WCS and realized oil prices in Canada

Post by Petroleum economist »

Summary
• West Canada Select (WCS) trades at a big discount versus the WTI oil price. The discount has reduced with $ 8-10/bbl following the start of the Transmountain pipeline expansion in May 2024.
• Net realized oil prices for Canadian companies differ from WCS and vary from company to company. In Q1 2025 some companies had oil price discounts similar to WCS ($12-14/bbl) while other companies have smaller discounts ($ 4-6/bbl).
• The 10% US oil import tariffs, imposed in March 2025, seem to have had a limited impact on the net realized oil prices and on the WCS.
• Applying a 5% discount on the oil price for Canadian companies to reflect US import tariffs in the oil and gas ranking model is too severe. The discount will be reduced to 2.5% and reviewed after Q2 results.

West Canada Select (WCS)
West Canada Select (WCS) is the Canadian benchmark price for a mixture of bitumen and diluent. The WCS trades at a big discount to the WTI oil price. The price difference is due to:
Quality. WCS is a heavy oil with high sulfur, high ash, high metals, which increases refining costs The quality-related discount is approx. $ 5-8/bbl as can be seen in the price of a barrel of WCS in Houston, Texas, where it enjoys easy market access.
Location. There are substantial transportation costs for oil to be transported from Canada to its customers. The transportation-related discount typically amounts to $ 7-$10/bbl and can be seen in the difference between the price of a barrel of WCS in the main hub of Hardisty, Alberta and the same barrel in Houston, Texas.
Lack of pipeline capacity. A lack of pipeline capacity, forces crude to rail transport. A such there can be an extra charge of $ 3-5/bbl. The start of the Trans Mountain pipeline expansion in mid-2024 removed for 2025 the pipeline bottleneck and the need for extensive rail transport.
Lack of competition. Until recently there was a lack of competition. Most of the crude was sold to a limited number of US refineries. The start of the Trans Mountain pipeline expansion in mid-2024 has (partially) removed the lack of competition and 500-600 K BoE/d of Canadian crude now is finding its way to SE Asian markets (was < 100 K bbl/d).

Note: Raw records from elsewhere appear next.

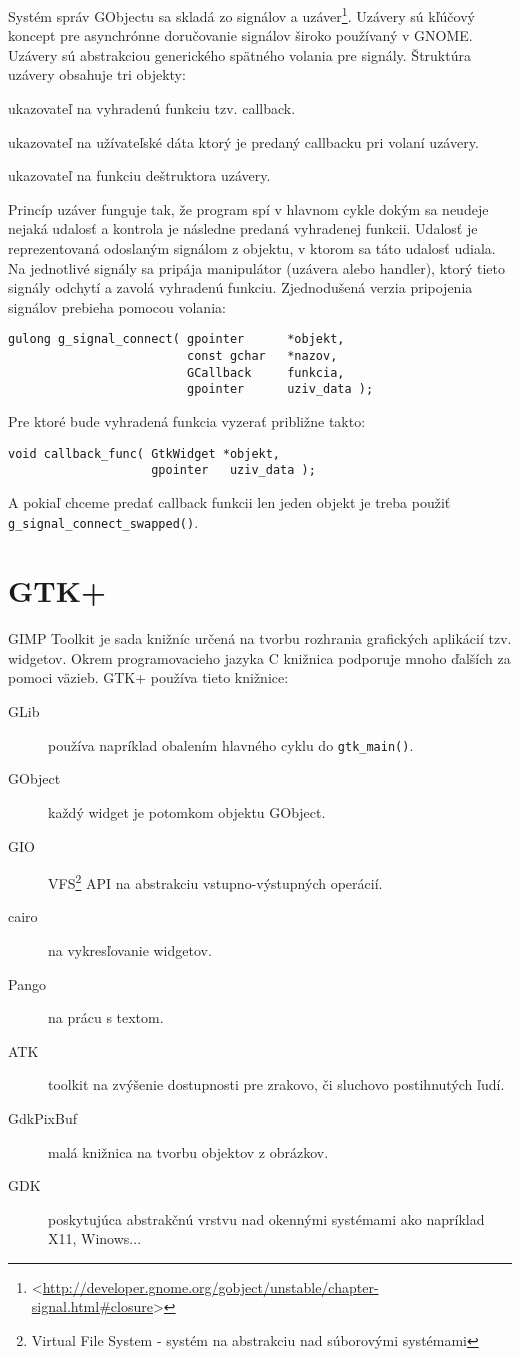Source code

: \documentclass[12pt,oneside,final]{fithesis2}
\begin{document}
Systém správ GObjectu sa skladá zo signálov a uzáver\footnote{<\url{http://developer.gnome.org/gobject/unstable/chapter-signal.html\#closure}>}. Uzávery sú kľúčový koncept pre asynchrónne doručovanie signálov široko používaný v GNOME. Uzávery sú abstrakciou generického spätného volania pre signály. Štruktúra uzávery obsahuje tri objekty:
\begin{description}
\item ukazovateľ na vyhradenú funkciu tzv. callback.
\item ukazovateľ na užívateľské dáta ktorý je predaný callbacku pri volaní uzávery.
\item ukazovateľ na funkciu deštruktora uzávery.
\end{description}
Princíp uzáver funguje tak, že program spí v hlavnom cykle dokým sa neudeje nejaká udalosť a kontrola je následne predaná vyhradenej funkcii. Udalosť je reprezentovaná odoslaným signálom z objektu, v ktorom sa táto udalosť udiala. Na jednotlivé signály sa pripája manipulátor (uzávera alebo handler), ktorý tieto signály odchytí a zavolá vyhradenú funkciu. Zjednodušená verzia pripojenia signálov prebieha pomocou volania:
\begin{verbatim}
gulong g_signal_connect( gpointer      *objekt,
                         const gchar   *nazov,
                         GCallback     funkcia,
                         gpointer      uziv_data );
\end{verbatim} Pre ktoré bude vyhradená funkcia vyzerať približne takto: 
\begin{verbatim}
void callback_func( GtkWidget *objekt,
                    gpointer   uziv_data );
\end{verbatim}
A pokiaľ chceme predať callback funkcii len jeden objekt je treba použiť \verb|g_signal_connect_swapped()|.

\section{GTK+}
GIMP Toolkit je sada knižníc určená na tvorbu rozhrania grafických aplikácií tzv. widgetov. Okrem programovacieho jazyka C knižnica podporuje mnoho ďalších za pomoci väzieb. GTK+ používa tieto knižnice:
\begin{description}
\item[GLib] používa napríklad obalením hlavného cyklu do \verb|gtk_main()|.
\item[GObject] každý widget je potomkom objektu GObject.
\item[GIO] VFS\footnote{Virtual File System - systém na abstrakciu nad súborovými systémami} API na abstrakciu vstupno-výstupných operácií.
\item[cairo] na vykresľovanie widgetov.
\item[Pango] na prácu s textom.
\item[ATK] toolkit na zvýšenie dostupnosti pre zrakovo, či sluchovo postihnutých ľudí.
\item[GdkPixBuf] malá knižnica na tvorbu objektov z obrázkov.
\item[GDK] poskytujúca abstrakčnú vrstvu nad okennými systémami ako napríklad X11, Winows...
\end{description}
\end{document}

Following the start of the Trans Mountain pipeline expansion in May 2024, the discount between WCS and WTI price has reduced with $ 6-8/bbl. WCS in early 2025 now trades at a $ 12-14/bbl discount versus WTI (was $ 18-20/bbl).
The discount temporarily spiked in 2025 in late Jan/early Feb, but fell back in March, April, and May.
WCS discount.jpg
WCS discount.jpg (53.51 KiB) Viewed 135 times


Net realized oil prices
Net realized oil prices (excl hedging) for Canadian companies differ from WCS. Reason is that the crude quality and the transportation distance per company vary. Also, some companies sell direct to refineries in the NW of the US and have long-term contracts with different pricing.

The realized oil prices for some Canadian oil companies over the period Q1 2024 - Q1 2025 are shown below.
Canada oil price discount.jpg
Canada oil price discount.jpg (57.06 KiB) Viewed 135 times
Companies like MEG energy , Rubellite, Hemisphere, and Tamarack Valley have discounts that track the WCS discounts. Their discounts are in Q1 2025 close to the $ 12-14/bbl WCS discount. Other companies like Bonterra, Inplay Oil, Saturn Oil and Gas, and Whitecap Resources have lower discounts ($ 4-6/bbl).

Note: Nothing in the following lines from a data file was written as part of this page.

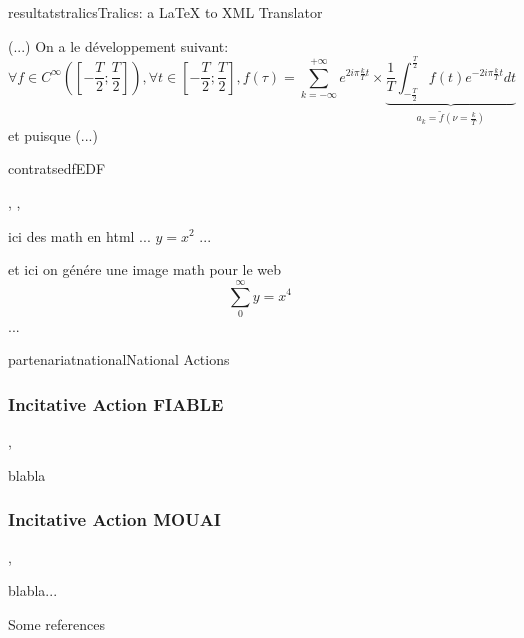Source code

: \documentclass{ra2015}
\begin{document}
\begin{module}{resultats}{tralics}{Tralics: a LaTeX to XML Translator}

(...) On a le développement suivant:
\[ \forall f\in C^\infty\left(\left[-\frac{T}{2};\frac{T}{2}\right]\right),
   \forall t\in \left[-\frac{T}{2};\frac{T}{2}\right],
   f(\tau) = \sum_{k = -\infty}^{+\infty} e^{2i\pi\frac{k}{T}t} \times
   \underbrace{\frac{1}{T}
               \int_{-\frac{T}{2}}^{\frac{T}{2}} f(t) e^{-2i\pi\frac{k}{T}t} dt
              }_{a_k = \tilde{f}\left(\nu = \frac{k}{T}\right)}
\]
et puisque (...)

\end{module}

\begin{module}{contrats}{edf}{EDF}
\begin{participants}
, 
,
\end{participants}
ici des math en html 
... $y=x^2$ ...

et ici on génére une image math pour le web  
\begin{displaymath}
\sum_{0}^{\infty} y = x^4
\end{displaymath}
...

\end{module}



\begin{module}{partenariat}{national}{National Actions}

\subsubsection{Incitative Action  FIABLE}
\begin{participants}
,
\end{participants}

blabla

\subsubsection{Incitative Action  MOUAI}
\begin{participants}
, 
\end{participants}

blabla...

Some references 

\end{module}
\end{document}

The discounts increased with $ 1.5-2.5/bbl in Q1 2025 versus Q4 2024. The same increase can be seen the WCS discount in Jan/Feb 2025. This seems to be part of a normal seasonal effect. For the WCS the higher discount did not continue after the 10th of March. Data for oil companies realized oil prices after March will not be available until the Q2 results, but I assume that they will not deviate from the trend seen in the WCS.

US oil import tariffs
The Trump Administration imposed on the 4th of March a 10% import tariff on energy from Canada, whereafter on the 7th of March an exemption was announced.
The tariffs are not applicable if the products are covered by and compliant with the United States-Mexico-Canada Agreement (USMCA). One of the requirements for USMCA is a certificate for place of origin. It is unclear how long the USMCA exemption will be maintained. There is no known end date for the exemption.

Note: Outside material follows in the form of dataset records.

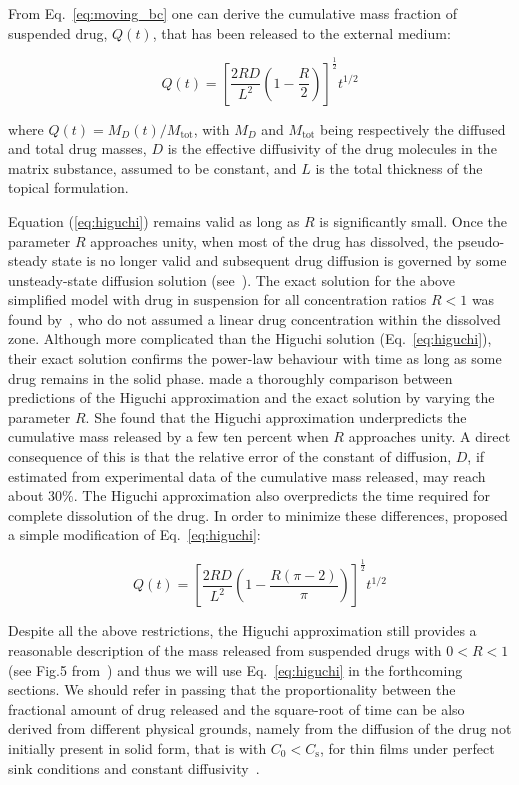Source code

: \documentclass[superbib,unsortedaddress,preprint,byrevtex,aps,noshowpacs,titlepage]{revtex4}
\def\Co{C_0}
\def\Cs{C_\text{s}}
\begin{document}
From Eq.~\ref{eq:moving_bc} one can derive the cumulative mass fraction of suspended drug, 
$Q(t)$, that has been released to the external medium:

\begin{equation}
  \label{eq:higuchi}
  Q(t) = \left[\frac{2RD}{L^2}\left(1-\frac{R}{2}\right)\right]^\frac{1}{2} t^{1/2}
\end{equation}

where $Q(t) = M_D(t)/M_\text{tot}$, with $M_D$ and $M_\text{tot}$ being respectively the diffused 
and total drug masses, $D$ is the effective diffusivity of the drug molecules in the matrix substance,
 assumed to be constant, and $L$ is the total thickness of the topical formulation.

Equation (\ref{eq:higuchi}) remains valid as long as $R$ is significantly small. 
Once the parameter $R$ approaches unity, when most of the drug has dissolved, the
pseudo-steady state is no longer valid and subsequent drug diffusion is governed by some 
unsteady-state diffusion solution (see~\cite{Bunge1998}).
The exact solution for the above simplified model with drug in suspension for all concentration
 ratios $R<1$ was found by~\textcite{Paul1976}, who do not assumed a linear drug concentration 
within the dissolved zone.
Although more complicated than the Higuchi solution (Eq.~\ref{eq:higuchi}), their exact solution confirms 
the power-law behaviour with time as long as some drug remains in the solid phase.
\textcite{Bunge1998} made a thoroughly comparison between predictions of the Higuchi approximation and the
exact solution by varying the parameter $R$. 
She found that the Higuchi approximation underpredicts the cumulative mass released by a few ten percent 
when $R$ approaches unity.
A direct consequence of this is that the relative error of the constant of diffusion, $D$, if estimated
from experimental data of the cumulative mass released, may reach about $30\text{\%}$.
The Higuchi approximation also overpredicts the time required for complete dissolution of the drug.
In order to minimize these differences, \textcite{Bunge1998} proposed a simple modification of 
Eq.~\ref{eq:higuchi}:

\begin{equation}
  \label{eq:higuchi_mod}
  Q(t) = \left[\frac{2RD}{L^2}\left(1-\frac{R(\pi-2)}{\pi}\right)\right]^\frac{1}{2} t^{1/2}
\end{equation}

Despite all the above restrictions, the Higuchi approximation still provides a reasonable 
description of the mass released from suspended drugs with $0 < R < 1$ (see Fig.5 from~\textcite{Bunge1998})
and thus we will use Eq.~\ref{eq:higuchi} in the forthcoming sections.
We should refer in passing that the proportionality between the fractional amount of drug released
and the square-root of time can be also derived from different physical grounds, namely from the
diffusion of the drug not initially present in solid form, that is with $\Co < \Cs$, for thin films 
under perfect sink conditions and constant diffusivity~\cite{Crank1975}.  
\end{document}
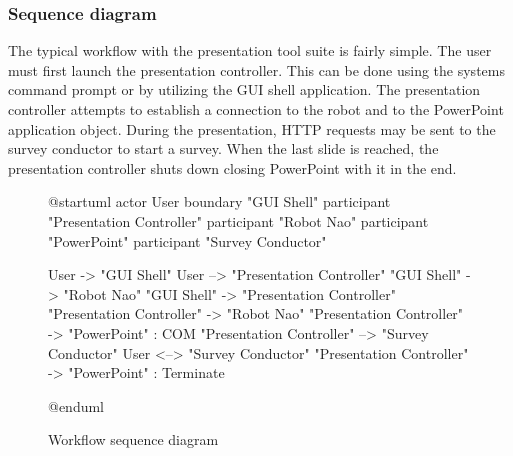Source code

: \documentclass[12pt, fleqn, a4paper]{article}
\begin{document}
\subsubsection{Sequence diagram}
The typical workflow with the presentation tool suite is fairly simple. The user must first launch the presentation controller. This can be done using the systems command prompt or by utilizing the GUI shell application. 
The presentation controller attempts to establish a connection to the robot and to the PowerPoint application object. During the presentation, HTTP requests may be sent to the survey conductor to start a survey. When the last slide is reached, the presentation controller shuts down closing PowerPoint with it in the end.
\begin{figure}[H]
	\centering
	\begin{plantuml}
@startuml
actor User
boundary "GUI Shell"
participant "Presentation Controller"
participant "Robot Nao"
participant "PowerPoint"
participant "Survey Conductor"


User -> "GUI Shell"
User --> "Presentation Controller"
"GUI Shell" -> "Robot Nao"
"GUI Shell" -> "Presentation Controller"
"Presentation Controller" -> "Robot Nao"
"Presentation Controller" -> "PowerPoint" : COM
"Presentation Controller" --> "Survey Conductor"
User <--> "Survey Conductor"
"Presentation Controller" -> "PowerPoint" : Terminate

@enduml
	\end{plantuml}
	\caption{Workflow sequence diagram}

\end{figure}
\end{document}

The majority of $125 billion in Canadian energy imports into the U.S. in 2024 would have been be subject to the 10% tariff. Importers in 2024 did not claim USMCA treatment on $78 billion in Canadian crude oil that entered the U.S. and another $16 billion in energy products came in from Canada tariff-free and outside the USMCA.
With the amount of tariff at stake, importers in 2025 most likely will be making more USMCA claims. The chart below shows the WCS discount since president Trumps election. It confirms that discount have eased after March.
Oil import tariff impact on WCS.jpg
Oil import tariff impact on WCS.jpg (66.11 KiB) Viewed 135 times
In my oil and gas ranking model I have applied for Canadian oil companies a discount of 5% (= $ 3.15/bbl) on the realized oil prices to reflect the impact of the oil import tariffs. Looking at the data in this note this note the 5% discount is too severe. Nil may be too optimistic, but a lower discount is justified. The discount will be reduced to 2.5% and reviewed after Q2 results.

Conclusions
• West Canada Select (WCS) trades at a big discount versus the WTI oil price. The discount has reduced with $ 8-10/bbl following the start of the Transmountain pipeline expansion in May 2024.
• Net realized oil prices for Canadian companies differ from WCS and vary from company to company. Iin Q1 2025 some companies had oil price discounts similar to WCS ($12-14/bbl) while other companies have smaller discounts ($ 4-6/bbl).
• The 10% US oil import tariffs, imposed in March 2025, seem to have had a limited impact on the net realized oil prices and on the WCS.
• Applying a 5% discount on the oil price for Canadian companies to reflect US import tariffs in the oil and gas ranking model is too severe. The discount will be reduced to 2.5% and reviewed after Q2 results.
Harry
dan_s
Posts: 37260
Joined: Fri Apr 23, 2010 8:22 am

Re: WCS and realized oil prices in Canada

Post by dan_s »

Harry;

Note from Don Simmons, CEO of Hemisphere Energy: "We have NO tariffs as we are USMCA compliant. This is the case for 90% of Canadian production."